Show all the lines in the data below that include the word "This".

(EXTRACTED INFORMATION Opens)

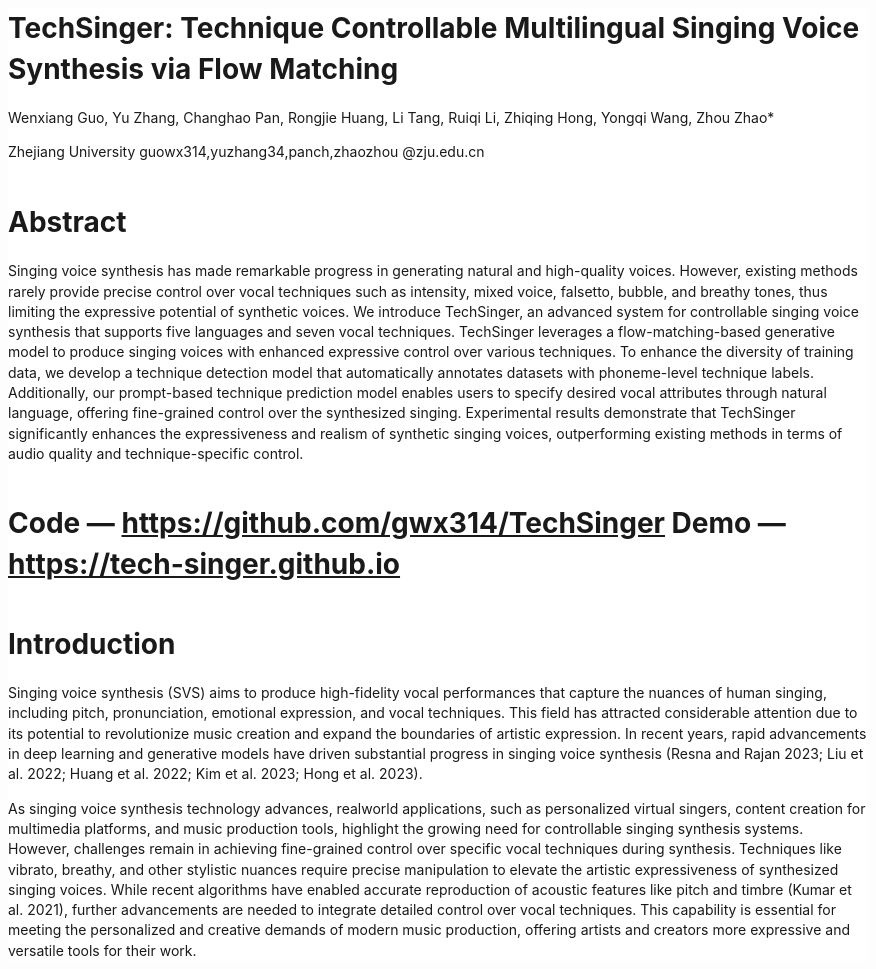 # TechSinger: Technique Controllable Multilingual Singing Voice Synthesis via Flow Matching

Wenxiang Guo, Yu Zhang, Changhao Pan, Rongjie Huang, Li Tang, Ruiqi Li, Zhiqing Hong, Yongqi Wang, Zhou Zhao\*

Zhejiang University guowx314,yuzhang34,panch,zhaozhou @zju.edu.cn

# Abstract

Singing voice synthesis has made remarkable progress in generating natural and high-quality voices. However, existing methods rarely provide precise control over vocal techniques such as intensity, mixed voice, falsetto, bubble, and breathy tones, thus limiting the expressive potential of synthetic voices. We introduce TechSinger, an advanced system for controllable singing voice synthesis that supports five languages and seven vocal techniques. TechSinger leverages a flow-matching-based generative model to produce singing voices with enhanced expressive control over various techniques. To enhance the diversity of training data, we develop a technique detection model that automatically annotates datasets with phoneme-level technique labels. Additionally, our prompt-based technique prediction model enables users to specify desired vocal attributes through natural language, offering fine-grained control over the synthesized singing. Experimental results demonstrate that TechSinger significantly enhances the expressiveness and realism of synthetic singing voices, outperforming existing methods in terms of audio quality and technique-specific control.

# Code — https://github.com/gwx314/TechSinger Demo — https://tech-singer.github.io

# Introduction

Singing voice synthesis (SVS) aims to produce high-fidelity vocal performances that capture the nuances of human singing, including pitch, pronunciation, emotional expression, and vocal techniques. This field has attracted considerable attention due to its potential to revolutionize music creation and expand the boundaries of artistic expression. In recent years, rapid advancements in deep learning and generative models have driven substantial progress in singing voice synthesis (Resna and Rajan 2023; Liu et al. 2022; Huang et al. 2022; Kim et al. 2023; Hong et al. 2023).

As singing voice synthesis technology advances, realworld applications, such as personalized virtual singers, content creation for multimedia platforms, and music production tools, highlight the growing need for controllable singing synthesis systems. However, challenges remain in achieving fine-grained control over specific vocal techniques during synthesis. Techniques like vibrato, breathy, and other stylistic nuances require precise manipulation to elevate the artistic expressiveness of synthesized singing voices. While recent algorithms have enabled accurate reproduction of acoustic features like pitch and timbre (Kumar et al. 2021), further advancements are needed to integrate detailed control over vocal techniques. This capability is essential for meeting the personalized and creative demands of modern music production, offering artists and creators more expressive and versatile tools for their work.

(EXTRACTED INFORMATION Closes)

## ANSWER FOR THE TASK
Singing voice synthesis (SVS) aims to produce high-fidelity vocal performances that capture the nuances of human singing, including pitch, pronunciation, emotional expression, and vocal techniques. This field has attracted considerable attention due to its potential to revolutionize music creation and expand the boundaries of artistic expression. In recent years, rapid advancements in deep learning and generative models have driven substantial progress in singing voice synthesis (Resna and Rajan 2023; Liu et al. 2022; Huang et al. 2022; Kim et al. 2023; Hong et al. 2023).
As singing voice synthesis technology advances, realworld applications, such as personalized virtual singers, content creation for multimedia platforms, and music production tools, highlight the growing need for controllable singing synthesis systems. However, challenges remain in achieving fine-grained control over specific vocal techniques during synthesis. Techniques like vibrato, breathy, and other stylistic nuances require precise manipulation to elevate the artistic expressiveness of synthesized singing voices. While recent algorithms have enabled accurate reproduction of acoustic features like pitch and timbre (Kumar et al. 2021), further advancements are needed to integrate detailed control over vocal techniques. This capability is essential for meeting the personalized and creative demands of modern music production, offering artists and creators more expressive and versatile tools for their work.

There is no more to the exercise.